A arte pop surgiu numa época onde o comércio americano ganhou dimensão. Warhol foi um dos artistas que na época melhor soube colocar essas mudanças na sociedade. Bens de consumo como refrigerantes e as famosas latas de sopa Campbells viraram obras de arte, através das pinceladas inteligentes do artista. De sua imaginação as coisas mais simples da cultura de massa ganharam uma outra vida.
No entanto, a exposição que agora chega a Curitiba mostra uma faceta diferente da que o imortalizou. Traz um ângulo aparentemente inusitado da obra de Andy Warhol. Nela o público não verá artistas hollywoodianos e sim uma parte poética do criador.
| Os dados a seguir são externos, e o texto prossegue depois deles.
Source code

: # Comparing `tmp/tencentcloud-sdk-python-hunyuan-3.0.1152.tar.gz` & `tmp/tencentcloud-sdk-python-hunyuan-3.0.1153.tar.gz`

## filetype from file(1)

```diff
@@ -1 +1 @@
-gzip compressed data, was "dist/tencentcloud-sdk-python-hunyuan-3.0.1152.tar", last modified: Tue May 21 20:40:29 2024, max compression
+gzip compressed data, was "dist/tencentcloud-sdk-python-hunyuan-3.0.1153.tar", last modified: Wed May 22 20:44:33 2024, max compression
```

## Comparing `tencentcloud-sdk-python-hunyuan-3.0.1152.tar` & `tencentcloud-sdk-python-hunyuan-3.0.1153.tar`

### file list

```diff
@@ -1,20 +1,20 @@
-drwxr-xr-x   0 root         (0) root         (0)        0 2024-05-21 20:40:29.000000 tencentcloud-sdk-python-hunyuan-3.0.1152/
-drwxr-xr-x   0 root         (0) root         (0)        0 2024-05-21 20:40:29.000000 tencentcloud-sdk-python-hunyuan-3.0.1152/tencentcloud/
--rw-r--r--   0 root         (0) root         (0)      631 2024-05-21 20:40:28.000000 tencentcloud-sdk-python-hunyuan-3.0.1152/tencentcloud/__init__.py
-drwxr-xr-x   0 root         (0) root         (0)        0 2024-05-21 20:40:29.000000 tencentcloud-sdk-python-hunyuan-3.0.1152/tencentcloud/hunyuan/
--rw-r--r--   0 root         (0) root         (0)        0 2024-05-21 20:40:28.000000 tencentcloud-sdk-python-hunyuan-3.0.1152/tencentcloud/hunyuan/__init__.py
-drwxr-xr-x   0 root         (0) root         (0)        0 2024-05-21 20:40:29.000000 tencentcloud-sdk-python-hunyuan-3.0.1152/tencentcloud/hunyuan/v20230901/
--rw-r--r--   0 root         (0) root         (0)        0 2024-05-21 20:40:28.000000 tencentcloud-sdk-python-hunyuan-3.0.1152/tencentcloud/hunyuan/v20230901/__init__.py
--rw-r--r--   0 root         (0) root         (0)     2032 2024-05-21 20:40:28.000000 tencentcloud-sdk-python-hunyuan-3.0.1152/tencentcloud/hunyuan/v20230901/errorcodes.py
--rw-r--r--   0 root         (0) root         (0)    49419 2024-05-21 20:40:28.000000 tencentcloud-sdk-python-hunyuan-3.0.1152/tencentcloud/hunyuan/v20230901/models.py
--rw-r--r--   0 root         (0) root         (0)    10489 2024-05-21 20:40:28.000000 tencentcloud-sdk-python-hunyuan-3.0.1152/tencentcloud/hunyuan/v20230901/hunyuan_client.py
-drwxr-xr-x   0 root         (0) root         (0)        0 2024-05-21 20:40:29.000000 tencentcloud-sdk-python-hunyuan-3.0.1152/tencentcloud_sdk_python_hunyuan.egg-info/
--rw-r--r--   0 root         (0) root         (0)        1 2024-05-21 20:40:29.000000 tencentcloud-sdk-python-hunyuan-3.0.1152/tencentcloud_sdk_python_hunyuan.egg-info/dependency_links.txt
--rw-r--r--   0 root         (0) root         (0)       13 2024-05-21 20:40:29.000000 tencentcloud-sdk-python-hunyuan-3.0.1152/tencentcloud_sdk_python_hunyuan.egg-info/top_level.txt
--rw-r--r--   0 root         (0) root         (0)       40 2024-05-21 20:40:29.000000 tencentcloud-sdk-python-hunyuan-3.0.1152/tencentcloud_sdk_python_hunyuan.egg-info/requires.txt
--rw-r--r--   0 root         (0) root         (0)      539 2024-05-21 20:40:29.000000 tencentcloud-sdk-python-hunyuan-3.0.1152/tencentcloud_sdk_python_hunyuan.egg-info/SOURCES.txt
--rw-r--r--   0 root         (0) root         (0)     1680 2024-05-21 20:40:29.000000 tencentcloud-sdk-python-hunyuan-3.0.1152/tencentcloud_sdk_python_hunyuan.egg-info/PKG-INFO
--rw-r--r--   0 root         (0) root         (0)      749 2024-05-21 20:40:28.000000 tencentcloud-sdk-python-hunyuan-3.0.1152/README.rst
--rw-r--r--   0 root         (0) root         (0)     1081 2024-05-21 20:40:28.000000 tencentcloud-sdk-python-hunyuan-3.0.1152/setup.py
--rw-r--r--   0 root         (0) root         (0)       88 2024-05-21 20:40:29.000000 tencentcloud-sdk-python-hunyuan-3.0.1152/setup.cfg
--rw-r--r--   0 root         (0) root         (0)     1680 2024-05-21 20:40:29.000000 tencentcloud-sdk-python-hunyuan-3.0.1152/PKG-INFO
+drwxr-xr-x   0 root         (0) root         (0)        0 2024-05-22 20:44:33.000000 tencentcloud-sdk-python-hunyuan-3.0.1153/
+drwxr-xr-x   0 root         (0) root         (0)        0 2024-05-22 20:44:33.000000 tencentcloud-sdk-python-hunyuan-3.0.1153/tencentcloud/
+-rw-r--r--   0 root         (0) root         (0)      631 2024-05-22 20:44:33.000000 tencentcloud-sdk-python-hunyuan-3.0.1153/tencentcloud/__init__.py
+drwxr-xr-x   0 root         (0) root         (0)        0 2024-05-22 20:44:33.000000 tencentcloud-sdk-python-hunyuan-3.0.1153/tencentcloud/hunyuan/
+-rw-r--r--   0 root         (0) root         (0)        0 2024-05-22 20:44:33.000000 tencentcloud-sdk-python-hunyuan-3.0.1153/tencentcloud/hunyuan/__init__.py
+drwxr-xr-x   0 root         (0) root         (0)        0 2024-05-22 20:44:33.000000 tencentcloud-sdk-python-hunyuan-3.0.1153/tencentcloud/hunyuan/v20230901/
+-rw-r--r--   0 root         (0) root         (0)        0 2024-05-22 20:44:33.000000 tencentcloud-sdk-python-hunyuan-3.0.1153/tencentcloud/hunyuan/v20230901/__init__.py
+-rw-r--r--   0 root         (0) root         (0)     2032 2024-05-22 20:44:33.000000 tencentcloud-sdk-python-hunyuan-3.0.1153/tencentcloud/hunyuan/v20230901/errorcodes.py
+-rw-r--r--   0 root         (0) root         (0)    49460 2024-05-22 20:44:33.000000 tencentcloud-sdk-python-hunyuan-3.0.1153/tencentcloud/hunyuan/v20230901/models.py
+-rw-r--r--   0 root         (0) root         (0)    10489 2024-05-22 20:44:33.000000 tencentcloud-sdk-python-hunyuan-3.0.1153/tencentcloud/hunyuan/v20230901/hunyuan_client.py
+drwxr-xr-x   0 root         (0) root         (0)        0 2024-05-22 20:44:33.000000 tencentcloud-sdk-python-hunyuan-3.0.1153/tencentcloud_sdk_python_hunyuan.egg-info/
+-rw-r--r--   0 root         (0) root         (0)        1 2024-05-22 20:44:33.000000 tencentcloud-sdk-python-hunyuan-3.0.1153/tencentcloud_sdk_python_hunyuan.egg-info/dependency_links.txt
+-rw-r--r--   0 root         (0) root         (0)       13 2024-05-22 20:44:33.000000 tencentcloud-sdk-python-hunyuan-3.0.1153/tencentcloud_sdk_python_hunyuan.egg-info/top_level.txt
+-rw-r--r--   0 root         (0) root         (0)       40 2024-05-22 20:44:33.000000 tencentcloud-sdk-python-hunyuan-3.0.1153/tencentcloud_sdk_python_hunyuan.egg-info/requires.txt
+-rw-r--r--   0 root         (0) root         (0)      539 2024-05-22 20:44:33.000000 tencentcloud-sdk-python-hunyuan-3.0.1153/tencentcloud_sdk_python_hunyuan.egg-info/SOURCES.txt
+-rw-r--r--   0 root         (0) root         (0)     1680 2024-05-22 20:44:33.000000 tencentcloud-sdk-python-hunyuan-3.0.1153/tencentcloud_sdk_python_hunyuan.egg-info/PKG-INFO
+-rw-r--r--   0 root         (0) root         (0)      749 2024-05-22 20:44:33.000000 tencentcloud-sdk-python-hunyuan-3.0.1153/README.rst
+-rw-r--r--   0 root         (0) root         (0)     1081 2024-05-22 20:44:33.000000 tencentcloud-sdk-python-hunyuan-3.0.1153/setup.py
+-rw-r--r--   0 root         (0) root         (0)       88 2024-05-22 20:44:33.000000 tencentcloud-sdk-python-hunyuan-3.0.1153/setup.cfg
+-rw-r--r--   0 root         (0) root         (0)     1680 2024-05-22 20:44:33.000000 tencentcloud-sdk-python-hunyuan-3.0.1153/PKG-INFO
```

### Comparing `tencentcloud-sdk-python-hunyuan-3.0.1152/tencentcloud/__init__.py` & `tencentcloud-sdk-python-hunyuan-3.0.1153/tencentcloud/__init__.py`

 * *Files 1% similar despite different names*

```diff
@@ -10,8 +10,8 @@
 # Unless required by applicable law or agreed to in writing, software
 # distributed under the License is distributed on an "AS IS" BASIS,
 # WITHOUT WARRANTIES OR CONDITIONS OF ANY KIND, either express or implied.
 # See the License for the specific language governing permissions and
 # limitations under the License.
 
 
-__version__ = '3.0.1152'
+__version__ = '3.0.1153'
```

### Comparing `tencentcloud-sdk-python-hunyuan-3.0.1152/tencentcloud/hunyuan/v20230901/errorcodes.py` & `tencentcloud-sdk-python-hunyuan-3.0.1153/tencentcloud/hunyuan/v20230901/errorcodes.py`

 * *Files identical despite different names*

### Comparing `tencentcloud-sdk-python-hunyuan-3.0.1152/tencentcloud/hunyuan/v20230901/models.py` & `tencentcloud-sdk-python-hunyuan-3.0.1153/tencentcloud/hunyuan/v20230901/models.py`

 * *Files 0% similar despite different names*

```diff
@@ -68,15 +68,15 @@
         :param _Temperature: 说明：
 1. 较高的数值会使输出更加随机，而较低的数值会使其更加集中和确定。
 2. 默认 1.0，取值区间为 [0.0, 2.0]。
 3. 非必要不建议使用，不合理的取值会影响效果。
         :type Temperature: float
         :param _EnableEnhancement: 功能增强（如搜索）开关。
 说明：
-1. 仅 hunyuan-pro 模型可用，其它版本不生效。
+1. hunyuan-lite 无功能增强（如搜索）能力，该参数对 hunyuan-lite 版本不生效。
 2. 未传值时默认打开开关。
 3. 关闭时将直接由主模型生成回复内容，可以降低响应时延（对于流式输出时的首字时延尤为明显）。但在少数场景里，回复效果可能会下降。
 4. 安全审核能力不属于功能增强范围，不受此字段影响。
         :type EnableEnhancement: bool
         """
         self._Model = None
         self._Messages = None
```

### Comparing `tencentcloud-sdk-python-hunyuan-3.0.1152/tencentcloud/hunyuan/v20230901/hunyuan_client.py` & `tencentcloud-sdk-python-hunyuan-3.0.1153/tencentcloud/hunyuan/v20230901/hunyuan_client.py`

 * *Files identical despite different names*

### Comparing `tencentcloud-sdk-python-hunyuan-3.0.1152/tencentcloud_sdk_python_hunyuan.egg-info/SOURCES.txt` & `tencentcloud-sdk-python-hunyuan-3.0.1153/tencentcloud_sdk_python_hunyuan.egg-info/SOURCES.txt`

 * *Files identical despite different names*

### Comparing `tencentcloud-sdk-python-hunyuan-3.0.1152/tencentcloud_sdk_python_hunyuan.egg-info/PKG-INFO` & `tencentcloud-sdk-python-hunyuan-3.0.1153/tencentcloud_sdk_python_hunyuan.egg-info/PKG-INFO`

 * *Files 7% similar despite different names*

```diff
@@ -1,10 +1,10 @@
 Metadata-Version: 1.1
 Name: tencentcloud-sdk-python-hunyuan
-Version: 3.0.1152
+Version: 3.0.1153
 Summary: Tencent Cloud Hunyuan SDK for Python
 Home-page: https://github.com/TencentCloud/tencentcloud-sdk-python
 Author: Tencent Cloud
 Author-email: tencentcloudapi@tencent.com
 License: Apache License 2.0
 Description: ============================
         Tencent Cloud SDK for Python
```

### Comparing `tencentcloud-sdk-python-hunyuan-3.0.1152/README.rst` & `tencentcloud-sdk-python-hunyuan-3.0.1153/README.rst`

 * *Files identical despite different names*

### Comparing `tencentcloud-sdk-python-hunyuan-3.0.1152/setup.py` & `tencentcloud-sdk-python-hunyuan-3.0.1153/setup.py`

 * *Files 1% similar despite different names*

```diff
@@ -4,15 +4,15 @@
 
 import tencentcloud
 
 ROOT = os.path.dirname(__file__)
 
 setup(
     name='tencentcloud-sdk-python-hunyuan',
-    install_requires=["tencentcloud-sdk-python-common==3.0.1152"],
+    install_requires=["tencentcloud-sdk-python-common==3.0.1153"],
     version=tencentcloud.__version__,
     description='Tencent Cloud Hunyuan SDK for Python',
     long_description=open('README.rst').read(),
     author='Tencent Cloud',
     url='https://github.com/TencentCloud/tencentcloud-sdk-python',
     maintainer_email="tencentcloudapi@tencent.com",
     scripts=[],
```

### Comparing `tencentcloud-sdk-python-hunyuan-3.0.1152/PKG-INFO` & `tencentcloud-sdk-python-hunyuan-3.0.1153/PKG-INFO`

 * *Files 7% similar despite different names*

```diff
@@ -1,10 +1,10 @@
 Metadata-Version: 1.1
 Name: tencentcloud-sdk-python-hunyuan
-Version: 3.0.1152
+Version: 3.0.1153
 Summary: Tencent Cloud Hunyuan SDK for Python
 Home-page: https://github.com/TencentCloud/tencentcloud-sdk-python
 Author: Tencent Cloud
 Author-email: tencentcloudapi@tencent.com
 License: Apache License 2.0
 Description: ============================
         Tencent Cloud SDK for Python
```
A acidez visual dá lugar a um universo de cores e de figuras da natureza. São campos floridos, que estavam distantes fisicamente de Warhol mas que lhe vieram à mente através de recorte de revistas. De certo foi um momento de fuga da massificação, que ele mesmo ditou em grande parte de sua vida. Ou talvez tenha sido uma simples brincadeira do mito. O resultado da mostra de serigrafias foi todo obtido através de apropriações fotográficas.
A série de gravuras ''Flowers'' vem de telas pintadas por Warhol entre 1964 e 1965. A flor em questão é um dos tipos mais comuns de hibisco, hoje uma espécie em extinção. Ao multiplicá-la em sua obra o artista buscou uma massificação com teor de poesia em cima da sobrevida da planta. Com a mesma intenção, Wahrol multiplicou águias americanas, espécie também quase em extinção.
A artificialidade da obra serviu como dramatização de uma questão crítica da civilização moderna. Cultuando bens que o homem tinha em proliferação e conseguiu eliminar, o artista bate numa questão que hoje vem sendo um dos grandes desafios do homem: reconstruir o que destruiu. O mundo artificial tão bem retratado é o responsável pela extinção de objetos que, num momento de sua carreira, Wahrol resolveu homenagear.
Com uma mão pesada nessas obras, ele deixou claro que o observador estava vendo com olhos vivos o que estava acontecendo com o mundo. Em ''Flowers'' há um descarrego de tintas. Com uma só base ele criou diversas serigrafias coloridas. Uma das técnicas usadas foi a da impressão por último, deslocando com suavidade a cor que deveria estar no fundo. Outra é a saturação de tinta até quase o limite de transformar a forma em mancha. Há harmonias e contrastes tonais jogados com habilidade.
''Espécies em Extinção'' traz valores gráficos e mostra a intimidade que o artista tinha com o desenho. Ele mesmo disse sobre esta série que eram ''animais com maquilagem''. Ao criar um contraste entre o natural e o artificial Wahrol, quase que por encanto, garantiu vida longa aos objetos que serviram como base de sua apreciação e de sua criação.(A.C.G.)